コンビーナ:沖 理子(宇宙航空研究開発機構)、コンビーナ:本多 嘉明(千葉大学環境リモートセンシング研究センター)、高薮 縁(東京大学 大気海洋研究所)、コンビーナ:松永 恒雄(国立環境研究所地球環境研究センター/衛星観測センター)、座長:本多 嘉明(千葉大学環境リモートセンシング研究センター)、高薮 縁(東京大学 大気海洋研究所)、松永 恒雄(国立環境研究所地球環境研究センター/衛星観測センター)

11:00 〜 13:00

[ACG38-P02] Improvement of a diagnostic terrestrial model, BESS, based on multiple observation constraints and sequential optimization

*LI JIAWEI1Kazuhito Ichii 1 (1.Chiba University)

キーワード:Carbon Cycle, Remote Sensing, Model Optimization, Diagnostic Model, Gross Primary Production, Flux

This presentation will introduce our current work on improvement of a diagnostic terrestrial model, BESS (Breathing Earth System Simulator) to develop a GCOM-C SGLI GPP/NPP product. BESS can simulate terrestrial energy, water, and carbon cycle in a mechanistic way with inputs by remote sensing data. Compared with empirical models, the mechanistic model can provide more steady results based on its physical and mechanistic structure but the model requires more inputs. Such a lot of data requests, we have to gather the different sources from flux sites or satellites sometime. So, optimization is necessary.

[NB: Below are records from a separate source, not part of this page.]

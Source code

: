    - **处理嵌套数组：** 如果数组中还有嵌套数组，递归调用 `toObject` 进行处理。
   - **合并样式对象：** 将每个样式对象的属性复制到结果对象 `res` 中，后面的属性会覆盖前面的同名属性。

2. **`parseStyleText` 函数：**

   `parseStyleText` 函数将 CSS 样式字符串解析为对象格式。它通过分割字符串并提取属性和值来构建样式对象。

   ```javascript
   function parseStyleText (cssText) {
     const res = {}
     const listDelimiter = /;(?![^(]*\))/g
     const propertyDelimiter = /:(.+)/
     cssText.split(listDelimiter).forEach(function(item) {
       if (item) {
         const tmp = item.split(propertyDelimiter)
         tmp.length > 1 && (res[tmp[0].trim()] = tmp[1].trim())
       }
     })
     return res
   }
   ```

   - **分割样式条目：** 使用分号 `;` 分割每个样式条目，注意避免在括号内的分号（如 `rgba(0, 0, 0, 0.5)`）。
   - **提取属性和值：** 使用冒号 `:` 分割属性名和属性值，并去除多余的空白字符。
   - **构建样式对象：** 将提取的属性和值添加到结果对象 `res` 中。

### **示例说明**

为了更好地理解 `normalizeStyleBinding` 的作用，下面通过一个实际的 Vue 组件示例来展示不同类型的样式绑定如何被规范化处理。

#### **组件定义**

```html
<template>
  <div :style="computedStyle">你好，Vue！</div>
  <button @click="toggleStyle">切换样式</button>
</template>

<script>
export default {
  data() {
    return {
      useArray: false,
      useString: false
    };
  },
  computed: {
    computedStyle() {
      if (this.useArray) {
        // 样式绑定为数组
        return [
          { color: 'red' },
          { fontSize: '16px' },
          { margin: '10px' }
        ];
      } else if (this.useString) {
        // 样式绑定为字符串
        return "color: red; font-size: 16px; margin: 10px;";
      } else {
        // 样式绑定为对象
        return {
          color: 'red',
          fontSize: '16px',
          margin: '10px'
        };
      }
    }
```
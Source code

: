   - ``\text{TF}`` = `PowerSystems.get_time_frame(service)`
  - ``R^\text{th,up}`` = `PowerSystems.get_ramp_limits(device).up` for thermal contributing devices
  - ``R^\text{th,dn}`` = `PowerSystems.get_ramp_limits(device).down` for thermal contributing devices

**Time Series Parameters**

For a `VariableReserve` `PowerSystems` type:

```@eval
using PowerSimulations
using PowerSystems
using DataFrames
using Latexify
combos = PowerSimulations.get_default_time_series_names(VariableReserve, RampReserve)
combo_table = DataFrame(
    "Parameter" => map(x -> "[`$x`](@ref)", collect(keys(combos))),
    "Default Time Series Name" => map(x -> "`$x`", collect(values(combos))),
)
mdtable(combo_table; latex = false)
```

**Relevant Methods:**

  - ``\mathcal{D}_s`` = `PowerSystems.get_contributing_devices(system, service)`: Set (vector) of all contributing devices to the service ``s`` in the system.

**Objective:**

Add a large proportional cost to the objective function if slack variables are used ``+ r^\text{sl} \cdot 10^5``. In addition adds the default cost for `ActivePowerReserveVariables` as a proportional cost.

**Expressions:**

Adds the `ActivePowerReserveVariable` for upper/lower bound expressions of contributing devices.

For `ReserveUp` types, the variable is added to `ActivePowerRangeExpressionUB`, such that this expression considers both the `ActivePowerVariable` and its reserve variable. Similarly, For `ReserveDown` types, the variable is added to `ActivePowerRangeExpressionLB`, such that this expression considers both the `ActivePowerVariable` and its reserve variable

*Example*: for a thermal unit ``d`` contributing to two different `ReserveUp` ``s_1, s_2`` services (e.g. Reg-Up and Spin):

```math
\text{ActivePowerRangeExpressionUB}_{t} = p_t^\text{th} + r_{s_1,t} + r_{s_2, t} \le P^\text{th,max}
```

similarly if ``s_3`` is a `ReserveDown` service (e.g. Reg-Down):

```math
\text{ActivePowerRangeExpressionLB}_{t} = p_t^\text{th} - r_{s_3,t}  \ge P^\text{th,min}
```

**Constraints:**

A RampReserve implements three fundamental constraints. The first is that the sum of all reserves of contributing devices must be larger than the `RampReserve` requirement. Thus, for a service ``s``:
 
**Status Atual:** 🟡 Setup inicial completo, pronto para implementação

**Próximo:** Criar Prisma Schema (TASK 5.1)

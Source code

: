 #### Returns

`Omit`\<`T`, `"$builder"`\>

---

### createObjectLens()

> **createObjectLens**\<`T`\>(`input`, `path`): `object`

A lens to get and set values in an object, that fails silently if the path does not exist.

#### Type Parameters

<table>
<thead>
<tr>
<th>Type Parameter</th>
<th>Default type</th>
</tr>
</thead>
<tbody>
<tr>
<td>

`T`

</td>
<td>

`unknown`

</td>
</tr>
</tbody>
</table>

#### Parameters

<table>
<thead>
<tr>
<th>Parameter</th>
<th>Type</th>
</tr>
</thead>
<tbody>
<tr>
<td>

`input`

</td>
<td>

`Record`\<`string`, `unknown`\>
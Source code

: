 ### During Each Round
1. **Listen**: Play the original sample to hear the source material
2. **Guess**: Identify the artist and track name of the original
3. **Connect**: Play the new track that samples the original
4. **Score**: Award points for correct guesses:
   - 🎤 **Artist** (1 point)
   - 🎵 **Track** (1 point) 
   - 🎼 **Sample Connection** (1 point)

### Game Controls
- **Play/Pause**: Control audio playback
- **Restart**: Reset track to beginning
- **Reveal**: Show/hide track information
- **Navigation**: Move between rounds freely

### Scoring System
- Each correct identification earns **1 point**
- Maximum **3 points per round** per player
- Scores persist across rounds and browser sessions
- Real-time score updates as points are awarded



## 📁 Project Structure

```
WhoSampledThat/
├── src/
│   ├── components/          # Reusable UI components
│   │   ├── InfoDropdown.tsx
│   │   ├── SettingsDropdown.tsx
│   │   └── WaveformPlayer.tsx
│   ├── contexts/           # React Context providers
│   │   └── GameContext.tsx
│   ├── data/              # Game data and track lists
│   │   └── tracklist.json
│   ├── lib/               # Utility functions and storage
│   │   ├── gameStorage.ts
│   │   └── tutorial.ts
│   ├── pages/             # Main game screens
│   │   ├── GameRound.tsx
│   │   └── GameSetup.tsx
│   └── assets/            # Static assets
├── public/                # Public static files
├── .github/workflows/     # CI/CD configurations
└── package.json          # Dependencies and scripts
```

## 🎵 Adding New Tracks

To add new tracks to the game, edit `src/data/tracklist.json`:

Our target is trying to figure out the feasibility of optimization methods for mechanistic models with multiple observation constraints. In this research, we apply an idea to divide the outputs in 3 tiers as Net Radiation(Rn), Evapotranspiration(ET) and Gross Primary Production (GPP).

In the site-level research, we will select some representative flux sites. It will optimize the parameters only related to one output in one tier and settle them before the next tier optimization begins. In the end, we can settle some parameters to reduce the need of input data and make sure the result is close to the observation constraints.

As for expanding into a map with the satellite data source, we would like to implement the original BESS model as a GCOM-C product and conduct evaluations using eddy-covariance site data and existing MODIS products with the optimization algorithms.